Other systematic reviews had appraised the evidence on the effects of n‐3 PUFAs to prevent AF[23-25,48] with no definitive results, but our analysis, which more than doubled the number of patients and events, precludes any beneficial effects of n‐3 PUFAs for the prevention of secondary and postoperative AF.

Trials had different designs, and this resulted in an important degree of heterogeneity. Of note, the doses of n‐3 PUFAs varied nearly 10‐fold across studies. The present analysis also explored whether the effects of n‐3 PUFAs on AF prevention would vary with the dose used in different trials.
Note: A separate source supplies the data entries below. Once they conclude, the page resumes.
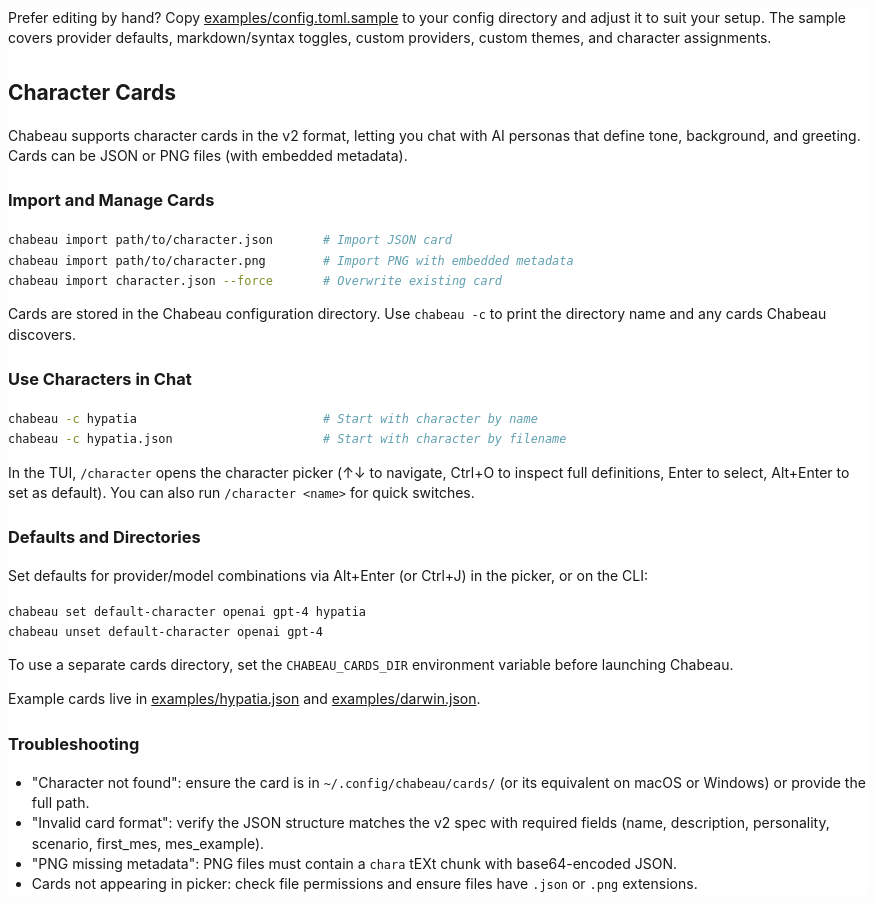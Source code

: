 Prefer editing by hand? Copy [examples/config.toml.sample](examples/config.toml.sample) to your config directory and adjust it to suit your setup. The sample covers provider defaults, markdown/syntax toggles, custom providers, custom themes, and character assignments.

## Character Cards

Chabeau supports character cards in the v2 format, letting you chat with AI personas that define tone, background, and greeting. Cards can be JSON or PNG files (with embedded metadata).

### Import and Manage Cards
```bash
chabeau import path/to/character.json       # Import JSON card
chabeau import path/to/character.png        # Import PNG with embedded metadata
chabeau import character.json --force       # Overwrite existing card
```

Cards are stored in the Chabeau configuration directory. Use `chabeau -c` to print the directory name and any cards Chabeau discovers.

### Use Characters in Chat
```bash
chabeau -c hypatia                          # Start with character by name
chabeau -c hypatia.json                     # Start with character by filename
```

In the TUI, `/character` opens the character picker (↑↓ to navigate, Ctrl+O to inspect full definitions, Enter to select, Alt+Enter to set as default). You can also run `/character <name>` for quick switches.

### Defaults and Directories

Set defaults for provider/model combinations via Alt+Enter (or Ctrl+J) in the picker, or on the CLI:

```bash
chabeau set default-character openai gpt-4 hypatia
chabeau unset default-character openai gpt-4
```

To use a separate cards directory, set the `CHABEAU_CARDS_DIR` environment variable before launching Chabeau.

Example cards live in [examples/hypatia.json](examples/hypatia.json) and [examples/darwin.json](examples/darwin.json).

### Troubleshooting

- "Character not found": ensure the card is in `~/.config/chabeau/cards/` (or its equivalent on macOS or Windows) or provide the full path.
- "Invalid card format": verify the JSON structure matches the v2 spec with required fields (name, description, personality, scenario, first_mes, mes_example).
- "PNG missing metadata": PNG files must contain a `chara` tEXt chunk with base64-encoded JSON.
- Cards not appearing in picker: check file permissions and ensure files have `.json` or `.png` extensions.
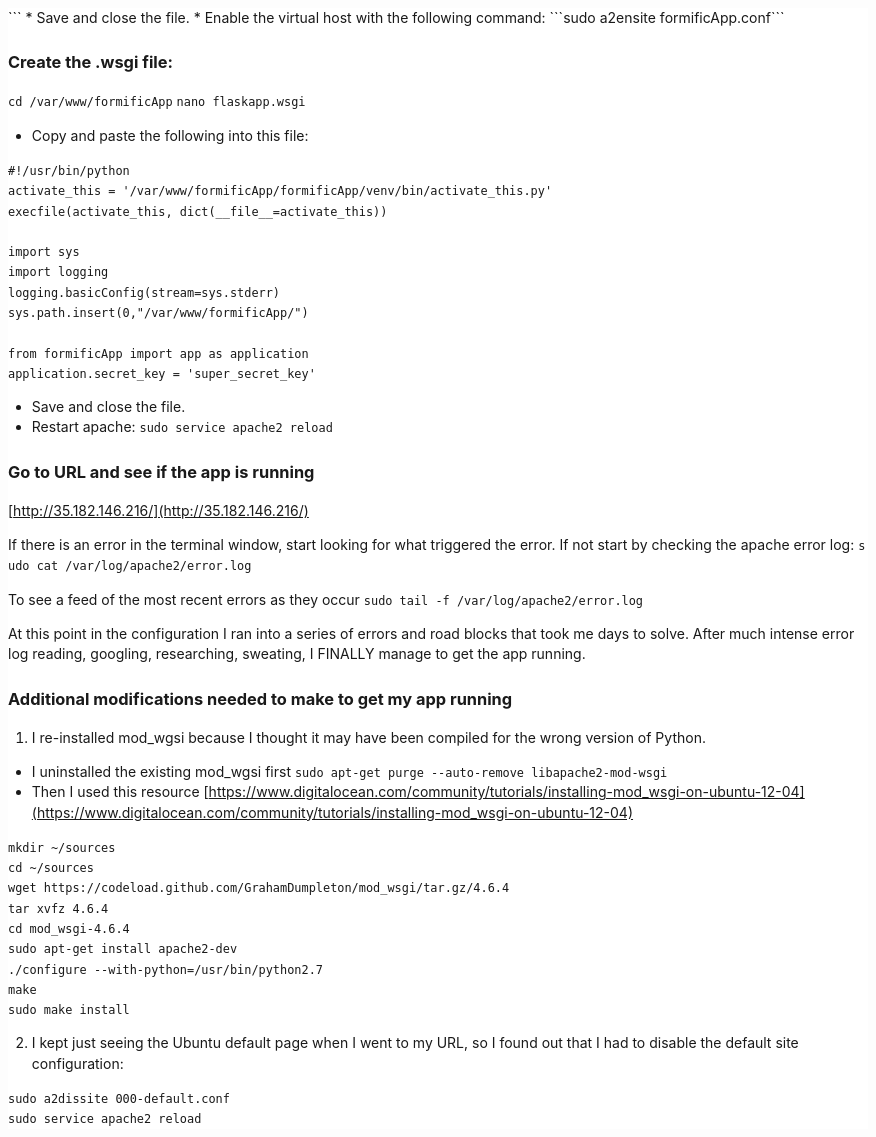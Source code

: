 </VirtualHost>
```
* Save and close the file.
* Enable the virtual host with the following command:
```sudo a2ensite formificApp.conf```

### Create the .wsgi file:
```cd /var/www/formificApp```
```nano flaskapp.wsgi```
* Copy and paste the following into this file:
```
#!/usr/bin/python
activate_this = '/var/www/formificApp/formificApp/venv/bin/activate_this.py'
execfile(activate_this, dict(__file__=activate_this))

import sys
import logging
logging.basicConfig(stream=sys.stderr)
sys.path.insert(0,"/var/www/formificApp/")

from formificApp import app as application
application.secret_key = 'super_secret_key'
```
* Save and close the file.
* Restart apache:
```sudo service apache2 reload```

### Go to URL and see if the app is running
[http://35.182.146.216/](http://35.182.146.216/)

If there is an error in the terminal window, start looking for what triggered the error. If not start by checking the apache error log:
```sudo cat /var/log/apache2/error.log```

To see a feed of the most recent errors as they occur
```sudo tail -f /var/log/apache2/error.log```

At this point in the configuration I ran into a series of errors and road blocks that took me days to solve. After much intense error log reading, googling, researching, sweating, I FINALLY manage to get the app running.

### Additional modifications needed to make to get my app running
1. I re-installed mod_wgsi because I thought it may have been compiled for the wrong version of Python.
* I uninstalled the existing mod_wgsi first
```sudo apt-get purge --auto-remove libapache2-mod-wsgi```
* Then I used this resource [https://www.digitalocean.com/community/tutorials/installing-mod_wsgi-on-ubuntu-12-04](https://www.digitalocean.com/community/tutorials/installing-mod_wsgi-on-ubuntu-12-04)
```
mkdir ~/sources
cd ~/sources
wget https://codeload.github.com/GrahamDumpleton/mod_wsgi/tar.gz/4.6.4
tar xvfz 4.6.4
cd mod_wsgi-4.6.4
sudo apt-get install apache2-dev
./configure --with-python=/usr/bin/python2.7
make
sudo make install
```

2. I kept just seeing the Ubuntu default page when I went to my URL, so I found out that I had to disable the default site configuration:
```
sudo a2dissite 000-default.conf
sudo service apache2 reload
```
```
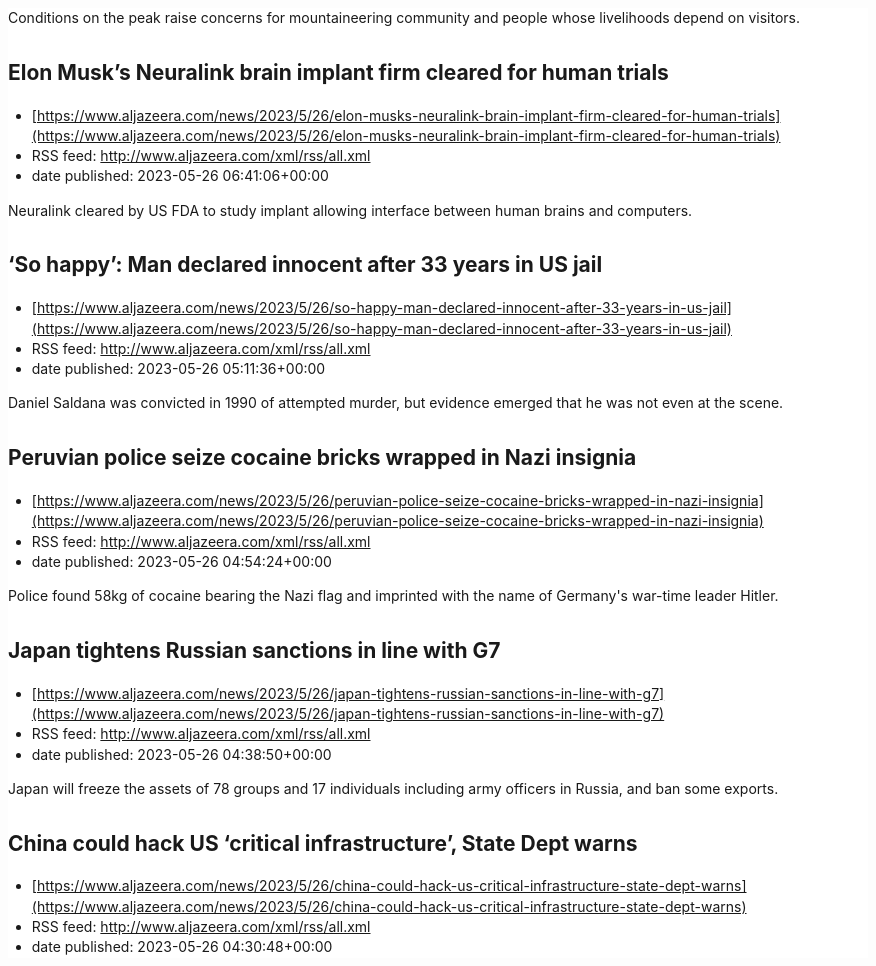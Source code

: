Conditions on the peak raise concerns for mountaineering community and people whose livelihoods depend on visitors.

## Elon Musk’s Neuralink brain implant firm cleared for human trials
 - [https://www.aljazeera.com/news/2023/5/26/elon-musks-neuralink-brain-implant-firm-cleared-for-human-trials](https://www.aljazeera.com/news/2023/5/26/elon-musks-neuralink-brain-implant-firm-cleared-for-human-trials)
 - RSS feed: http://www.aljazeera.com/xml/rss/all.xml
 - date published: 2023-05-26 06:41:06+00:00

Neuralink cleared by US FDA to study implant allowing interface between human brains and computers.

## ‘So happy’: Man declared innocent after 33 years in US jail
 - [https://www.aljazeera.com/news/2023/5/26/so-happy-man-declared-innocent-after-33-years-in-us-jail](https://www.aljazeera.com/news/2023/5/26/so-happy-man-declared-innocent-after-33-years-in-us-jail)
 - RSS feed: http://www.aljazeera.com/xml/rss/all.xml
 - date published: 2023-05-26 05:11:36+00:00

Daniel Saldana was convicted in 1990 of attempted murder, but evidence emerged that he was not even at the scene.

## Peruvian police seize cocaine bricks wrapped in Nazi insignia
 - [https://www.aljazeera.com/news/2023/5/26/peruvian-police-seize-cocaine-bricks-wrapped-in-nazi-insignia](https://www.aljazeera.com/news/2023/5/26/peruvian-police-seize-cocaine-bricks-wrapped-in-nazi-insignia)
 - RSS feed: http://www.aljazeera.com/xml/rss/all.xml
 - date published: 2023-05-26 04:54:24+00:00

Police found 58kg of cocaine bearing the Nazi flag and imprinted with the name of Germany&#039;s war-time leader Hitler.

## Japan tightens Russian sanctions in line with G7
 - [https://www.aljazeera.com/news/2023/5/26/japan-tightens-russian-sanctions-in-line-with-g7](https://www.aljazeera.com/news/2023/5/26/japan-tightens-russian-sanctions-in-line-with-g7)
 - RSS feed: http://www.aljazeera.com/xml/rss/all.xml
 - date published: 2023-05-26 04:38:50+00:00

Japan will freeze the assets of 78 groups and 17 individuals including army officers in Russia, and ban some exports.

## China could hack US ‘critical infrastructure’, State Dept warns
 - [https://www.aljazeera.com/news/2023/5/26/china-could-hack-us-critical-infrastructure-state-dept-warns](https://www.aljazeera.com/news/2023/5/26/china-could-hack-us-critical-infrastructure-state-dept-warns)
 - RSS feed: http://www.aljazeera.com/xml/rss/all.xml
 - date published: 2023-05-26 04:30:48+00:00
The result of the meta‐regression does not support the hypothesis, as no relationship was observed between dose and effect. However, it also should be noted that the studies were too few to draw any definitive conclusion regarding the dose effect.

Besides AF prevention, cumulative results also failed to demonstrate any benefit of n‐3 PUFA supplementation on other relevant end points, including mortality, although all trials were underpowered to detect differences on this end point.

It is important to note that these trials were restricted to a particularly high‐risk population (ie, those under secondary prevention and those undergoing cardiovascular surgery), and these results should not be extrapolated to a potential beneficial effect of these compounds in the context of primary prevention of AF.

In addition, the trials had an inherent short duration. It could be the case that n‐3 PUFA supplementation would require a more prolonged duration of exposure to see a potential benefit.

In conclusion, the present meta‐analysis provides confident evidence of the lack of usefulness of oral supplementation of n‐3 PUFAs for the secondary prevention of AF and for the incidence of new AF in patients undergoing cardiovascular surgery.